2.19 SWI-Prolog and 64-bit machines

SWI-Prolog support for 64-bit12With 64-bit machines we refer to CPUs where memory-addresses (pointers) are 64-bits wide. machines started with version 2.8 on DEC Alpha CPUs running Linux. Initially 64-bit hardware was developed to deal with the addressing demands of large databases, running primarily on expensive server hardware. Recently (2007) we see CPUs that support 64-bit addressing become commonplace, even in low-budget desktop hardware. Most todays 64-bit platforms are capable of running both 32-bit and 64-bit applications. This asks for some clarifications on the advantages and drawbacks of 64-bit addressing for (SWI-)Prolog.

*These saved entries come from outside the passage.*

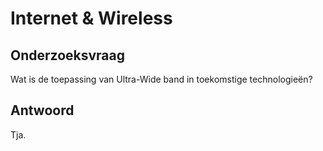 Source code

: # Internet & Wireless

## Onderzoeksvraag

Wat is de toepassing van Ultra-Wide band in toekomstige technologieën?

## Antwoord

Tja. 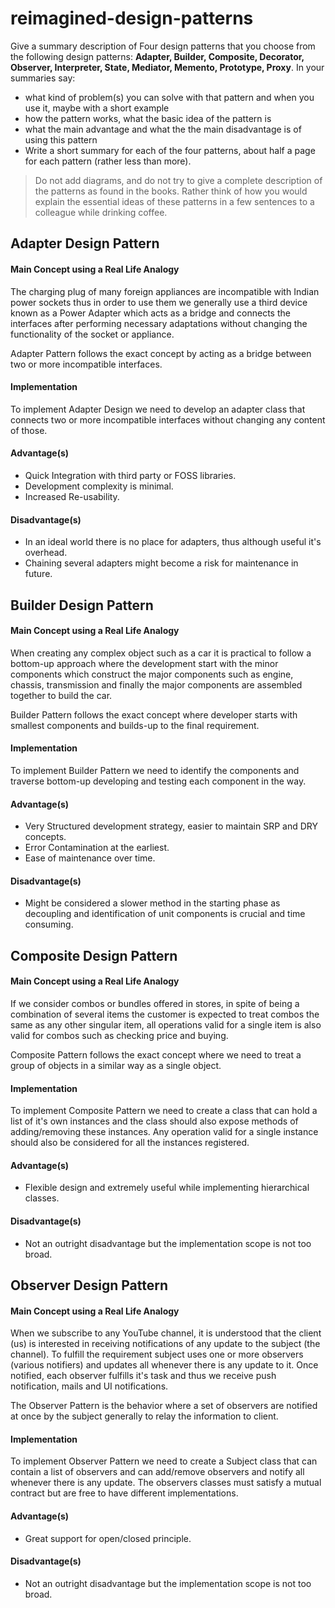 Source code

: # reimagined-design-patterns

Give a summary description of Four design patterns that you choose from the following design patterns: **Adapter,  Builder, Composite, Decorator, Observer, Interpreter, State, Mediator, Memento, Prototype, Proxy**. In your summaries say:

- what kind of problem(s) you can solve with that pattern and when you use it, maybe with a short example
- how the pattern works, what the basic idea of the pattern is
- what the main advantage and what the the main disadvantage is of using this pattern
- Write a short summary for each of the four patterns, about half a page for each pattern (rather less than more). 

> Do not add diagrams, and do not try to give a complete description of the patterns as found in the books. Rather think of how you would explain the essential ideas of these patterns in a few sentences to a colleague while drinking coffee.

## Adapter Design Pattern
#### Main Concept using a Real Life Analogy
The charging plug of many foreign appliances are incompatible with Indian power sockets thus in order to use them we generally use a third device known as a Power Adapter which acts as a bridge and connects the interfaces after performing necessary adaptations without changing the functionality of the socket or appliance. 

Adapter Pattern follows the exact concept by acting as a bridge between two or more incompatible interfaces. 
#### Implementation
To implement Adapter Design we need to develop an adapter class that connects two or more incompatible interfaces without changing any content of those.
#### Advantage(s)
* Quick Integration with third party or FOSS libraries.
* Development complexity is minimal.
* Increased Re-usability.
#### Disadvantage(s)
* In an ideal world there is no place for adapters, thus although useful it's overhead.
* Chaining several adapters might become a risk for maintenance in future.

## Builder Design Pattern
#### Main Concept using a Real Life Analogy
When creating any complex object such as a car it is practical to follow a bottom-up approach where the development start with the minor components which construct the major components such as engine, chassis, transmission and finally the major components are assembled together to build the car. 

Builder Pattern follows the exact concept where developer starts with smallest components and builds-up to the final requirement. 
#### Implementation
To implement Builder Pattern we need to identify the components and traverse bottom-up developing and testing each component in the way.
#### Advantage(s)
* Very Structured development strategy, easier to maintain SRP and DRY concepts. 
* Error Contamination at the earliest.
* Ease of maintenance over time.
#### Disadvantage(s)
* Might be considered a slower method in the starting phase as decoupling and identification of unit components is crucial and time consuming.

## Composite Design Pattern
#### Main Concept using a Real Life Analogy
If we consider combos or bundles offered in stores, in spite of being a combination of several items the customer is expected to treat combos the same as any other singular item, all operations valid for a single item is also valid for combos such as checking price and buying.

Composite Pattern follows the exact concept where we need to treat a group of objects in a similar way as a single object.
#### Implementation
To implement Composite Pattern we need to create a class that can hold a list of it's own instances and the class should also expose methods of adding/removing these instances. Any operation valid for a single instance should also be considered for all the instances registered.
#### Advantage(s)
* Flexible design and extremely useful while implementing hierarchical classes.
#### Disadvantage(s)
* Not an outright disadvantage but the implementation scope is not too broad.

## Observer Design Pattern
#### Main Concept using a Real Life Analogy
When we subscribe to any YouTube channel, it is understood that the client (us) is interested in receiving notifications of any update to the subject (the channel). To fulfill the requirement subject uses one or more observers (various notifiers) and updates all whenever there is any update to it. Once notified, each observer fulfills it's task and thus we receive push notification, mails and UI notifications. 

The Observer Pattern is the behavior where a set of observers are notified at once by the subject generally to relay the information to client.  
#### Implementation
To implement Observer Pattern we need to create a Subject class that can contain a list of observers and can add/remove observers and notify all whenever there is any update. The observers classes must satisfy a mutual contract but are free to have different implementations. 

#### Advantage(s)
* Great support for open/closed principle.
#### Disadvantage(s)
* Not an outright disadvantage but the implementation scope is not too broad.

2.19.1 Supported platforms

On Unix systems, 64-bit addressing is configured using configure. Traditionally, both long and void* are 64-bits on these machines. Version 5.6.26 introduces support for 64-bit MS-Windows (Windows XP and Vista 64-bit editions) on amd64 (x64) hardware. Win64 uses long integers of only 32-bits. Version 5.6.26 introduces support for such platforms.

2.19.2 Comparing 32- and 64-bits Prolog

Most of Prolog's memory-usage consists of pointers. This indicates the primary drawback: Prolog memory usage almost doubles when using the 64 bit addressing model. Using more memory means copying more data between CPU and main memory, slowing down the system.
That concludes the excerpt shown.